5. Op osición al Recurso de Apelación

Dª Adolfina y D. Carlos Jesús se oponen al recurso alegando que están conformes con las titularidades de una y otra parte, pero que la parte actora no ha podido probar que el paso para vehículo se instaura en 2006 en vez de en 1949, y así lo declararon claramente los testigos aludiendo a varios e interesantes detalles. No siendo hasta 2011, cuando el actor adquiere la finca de su padre cuando comenzaron los problemas. Finalmente debe apreciarse la presunción del art. 87.3 de la LDCG (quiso decir, 85.3).

SEGUNDO.- 6. Características de la acción ejercitada: acción negatoria de servidumbre de paso de vehículo y marco legal

Al margen de las acciones acumuladas, supeditadas al resultado de la señalada, y la otra que ha sido estimada (de luces y vistas) la que ha quedado firme su estimación en esta alzada, es la relativa a la "declaración que el terreno reseñado en el hecho primero de la demanda perteneciente al demandante se halla libre de servidumbre de paso para vehículos, a favor de la finca propiedad de los demandados, descrita en el hecho segundo, y en consecuencia, que los demandados sean condenados a estar y pasar por tal declaración, absteniéndose de pasar por dicho terreno con vehículo", sobre la que principalmente versa esta apelación.

7. Como es sabido, la acción negatoria de servidumbre invierte la carga de la prueba de la existencia del derecho real, pues la propiedad se presume libre: de este modo, el demandado deberá probar la existencia del derecho real en cosa ajena. Desde esta perspectiva, el litigio queda convertido en la alzada esencialmente en el análisis de una cuestión de hecho, exigente del examen del título que aportan los demandados, las periciales y testificales desarrolladas en la vista, colocándonos, habida cuenta de los motivos de recurso, en la misma posición que la juzgadora a quo.

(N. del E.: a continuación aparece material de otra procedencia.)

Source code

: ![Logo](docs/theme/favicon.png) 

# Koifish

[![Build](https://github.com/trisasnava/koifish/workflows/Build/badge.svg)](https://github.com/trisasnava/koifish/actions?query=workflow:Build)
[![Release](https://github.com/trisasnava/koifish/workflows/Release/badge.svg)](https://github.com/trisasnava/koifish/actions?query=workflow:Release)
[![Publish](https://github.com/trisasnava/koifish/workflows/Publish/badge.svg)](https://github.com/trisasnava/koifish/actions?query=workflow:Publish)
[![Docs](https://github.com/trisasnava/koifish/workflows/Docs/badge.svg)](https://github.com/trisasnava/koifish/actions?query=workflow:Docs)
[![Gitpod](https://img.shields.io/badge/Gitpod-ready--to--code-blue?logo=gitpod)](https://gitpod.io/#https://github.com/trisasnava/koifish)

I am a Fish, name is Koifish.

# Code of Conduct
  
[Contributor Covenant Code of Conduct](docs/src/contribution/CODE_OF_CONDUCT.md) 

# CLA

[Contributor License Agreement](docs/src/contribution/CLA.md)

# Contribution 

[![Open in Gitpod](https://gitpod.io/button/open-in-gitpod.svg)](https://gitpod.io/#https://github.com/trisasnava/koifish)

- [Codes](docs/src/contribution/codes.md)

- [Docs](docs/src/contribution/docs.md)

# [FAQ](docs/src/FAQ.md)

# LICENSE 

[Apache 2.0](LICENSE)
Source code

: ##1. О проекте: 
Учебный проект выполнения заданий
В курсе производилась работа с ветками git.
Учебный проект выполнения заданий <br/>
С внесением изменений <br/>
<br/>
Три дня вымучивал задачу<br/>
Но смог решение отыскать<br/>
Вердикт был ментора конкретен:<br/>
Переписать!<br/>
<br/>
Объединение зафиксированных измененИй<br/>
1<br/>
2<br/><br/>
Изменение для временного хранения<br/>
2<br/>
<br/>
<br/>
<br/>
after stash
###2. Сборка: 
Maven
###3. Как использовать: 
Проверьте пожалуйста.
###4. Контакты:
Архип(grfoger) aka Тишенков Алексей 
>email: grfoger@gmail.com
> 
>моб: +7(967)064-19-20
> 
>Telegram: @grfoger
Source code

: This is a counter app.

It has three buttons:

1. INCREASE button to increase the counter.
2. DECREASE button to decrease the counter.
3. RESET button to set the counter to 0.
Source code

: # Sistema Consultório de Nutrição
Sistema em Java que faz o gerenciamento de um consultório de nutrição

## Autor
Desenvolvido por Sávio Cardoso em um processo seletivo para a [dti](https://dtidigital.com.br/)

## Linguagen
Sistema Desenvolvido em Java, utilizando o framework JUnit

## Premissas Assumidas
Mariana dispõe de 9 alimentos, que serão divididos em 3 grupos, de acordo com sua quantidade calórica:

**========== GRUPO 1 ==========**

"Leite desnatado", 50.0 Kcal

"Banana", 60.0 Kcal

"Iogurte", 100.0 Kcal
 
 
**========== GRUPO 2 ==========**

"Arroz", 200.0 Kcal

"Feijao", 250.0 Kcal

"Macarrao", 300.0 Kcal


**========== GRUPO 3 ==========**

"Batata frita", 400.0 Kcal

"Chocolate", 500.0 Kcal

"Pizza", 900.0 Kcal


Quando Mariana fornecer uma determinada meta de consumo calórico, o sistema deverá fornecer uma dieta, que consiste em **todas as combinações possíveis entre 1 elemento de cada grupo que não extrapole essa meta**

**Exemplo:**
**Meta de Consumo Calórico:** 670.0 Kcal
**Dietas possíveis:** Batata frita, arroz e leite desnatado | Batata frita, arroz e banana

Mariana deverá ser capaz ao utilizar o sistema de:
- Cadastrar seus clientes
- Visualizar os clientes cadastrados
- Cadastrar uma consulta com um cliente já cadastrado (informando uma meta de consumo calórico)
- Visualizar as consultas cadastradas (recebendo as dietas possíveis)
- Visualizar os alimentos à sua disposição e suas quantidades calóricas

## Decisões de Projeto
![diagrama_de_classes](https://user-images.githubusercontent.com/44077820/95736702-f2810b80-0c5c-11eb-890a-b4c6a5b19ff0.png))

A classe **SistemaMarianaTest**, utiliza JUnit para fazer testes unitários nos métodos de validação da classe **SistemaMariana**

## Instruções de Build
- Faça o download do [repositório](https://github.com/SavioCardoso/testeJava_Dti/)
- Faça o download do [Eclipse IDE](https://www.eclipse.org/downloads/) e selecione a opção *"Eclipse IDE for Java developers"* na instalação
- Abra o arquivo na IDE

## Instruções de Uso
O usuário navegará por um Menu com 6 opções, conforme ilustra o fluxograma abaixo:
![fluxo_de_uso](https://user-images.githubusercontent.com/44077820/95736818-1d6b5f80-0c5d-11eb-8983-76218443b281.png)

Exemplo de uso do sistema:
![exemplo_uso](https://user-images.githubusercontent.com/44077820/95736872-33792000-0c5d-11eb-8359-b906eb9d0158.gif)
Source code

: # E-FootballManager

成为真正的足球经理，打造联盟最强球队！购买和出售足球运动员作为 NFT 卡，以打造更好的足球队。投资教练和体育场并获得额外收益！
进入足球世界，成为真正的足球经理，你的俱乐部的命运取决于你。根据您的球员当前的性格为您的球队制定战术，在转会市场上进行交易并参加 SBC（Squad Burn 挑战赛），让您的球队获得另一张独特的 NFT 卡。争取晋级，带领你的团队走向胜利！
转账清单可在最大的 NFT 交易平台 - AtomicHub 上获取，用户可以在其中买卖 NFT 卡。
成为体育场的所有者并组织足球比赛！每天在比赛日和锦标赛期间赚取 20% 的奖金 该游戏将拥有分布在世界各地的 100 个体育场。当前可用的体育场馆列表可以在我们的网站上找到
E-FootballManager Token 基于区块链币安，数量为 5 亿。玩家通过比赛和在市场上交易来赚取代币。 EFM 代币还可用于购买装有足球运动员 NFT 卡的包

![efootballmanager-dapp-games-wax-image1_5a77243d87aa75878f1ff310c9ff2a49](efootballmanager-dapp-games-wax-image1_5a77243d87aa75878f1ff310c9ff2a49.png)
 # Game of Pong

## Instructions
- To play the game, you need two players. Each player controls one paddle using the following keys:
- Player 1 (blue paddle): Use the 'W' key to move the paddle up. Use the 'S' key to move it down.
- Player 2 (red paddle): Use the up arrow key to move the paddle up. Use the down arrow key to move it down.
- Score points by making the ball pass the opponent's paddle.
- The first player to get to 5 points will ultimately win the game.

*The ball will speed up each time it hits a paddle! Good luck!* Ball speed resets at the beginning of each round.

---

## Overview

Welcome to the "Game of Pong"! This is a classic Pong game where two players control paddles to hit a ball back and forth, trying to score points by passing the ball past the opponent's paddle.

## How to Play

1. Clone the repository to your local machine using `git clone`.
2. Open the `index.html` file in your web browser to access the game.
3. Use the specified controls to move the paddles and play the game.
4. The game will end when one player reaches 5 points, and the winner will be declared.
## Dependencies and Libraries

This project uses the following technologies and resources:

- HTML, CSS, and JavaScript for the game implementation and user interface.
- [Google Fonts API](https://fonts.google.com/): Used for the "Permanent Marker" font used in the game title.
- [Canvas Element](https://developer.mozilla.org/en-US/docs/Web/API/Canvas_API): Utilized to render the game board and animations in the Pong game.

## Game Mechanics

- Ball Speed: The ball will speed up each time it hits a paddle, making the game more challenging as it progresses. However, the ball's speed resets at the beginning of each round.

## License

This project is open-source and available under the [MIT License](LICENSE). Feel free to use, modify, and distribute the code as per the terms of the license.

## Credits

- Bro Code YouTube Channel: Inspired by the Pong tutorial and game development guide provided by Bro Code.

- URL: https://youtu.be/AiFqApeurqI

8. Cumple decir ab initio, que esta Audiencia Provincial a propósito de la necesidad de prueba sobre la existencia de título ex art. 82.1 y 87.2 de la LDCG (" 2 . La constitución inter vivos de la servidumbre de paso por negocio jurídico será válida cualquiera que sea la forma en que se realice, siempre que el propietario del predio sirviente prestara su consentimiento expresa o tácitamente y que su existencia pueda apreciarse derivada de actos o hechos concluyentes) ya estableció en SS de 16 de mayo de 2000, 31 de enero de 2005 o 28 de enero de 2016, entre otras, que:

"El hecho de que tal pacto o acuerdo no haya quedado documentado no debe, en modo alguno, conducir a la tesis de su inexistencia si hay otros elementos de juicio que llevan al entendimiento de que el estado de cosas existente permite, o bien presumir que hubo título originado en un negocio jurídico preexistente, o que se ha producido un consentimiento tácito; dicho de otro modo, y desde otra perspectiva, que aquel estado de cosas no se explica sino en virtud de la preexistencia, en algún momento, de un pacto o convenio habilitante, basado en una voluntad efectiva, real de dar vida a la servidumbre. El criterio sostenido, no es ajeno al ya sustentado en otras resoluciones de Audiencias Provinciales (A Coruña -Sección 1ª- de 28-9-1995), ha sido también utilizado por el propio TS en sentencia de 24-3-1994 que valora el respeto a una situación de hecho consistente en la preexistencia de unos huecos como "demostrativo de la existencia de un negocio capaz de originar la adquisición de dicha servidumbre por título; tan es así, que, al contestar la reconvención se trae a colación un plano ... que demuestra una realidad inamovible en el año 1974..., es decir, después de casi un siglo se mantiene una situación producto de una paz negociada en su inicio por los interesados"; con ello no puede ignorarse la existencia del calificado en la sentencia como "negocio capaz de originar la adquisición de dicha servidumbre por título".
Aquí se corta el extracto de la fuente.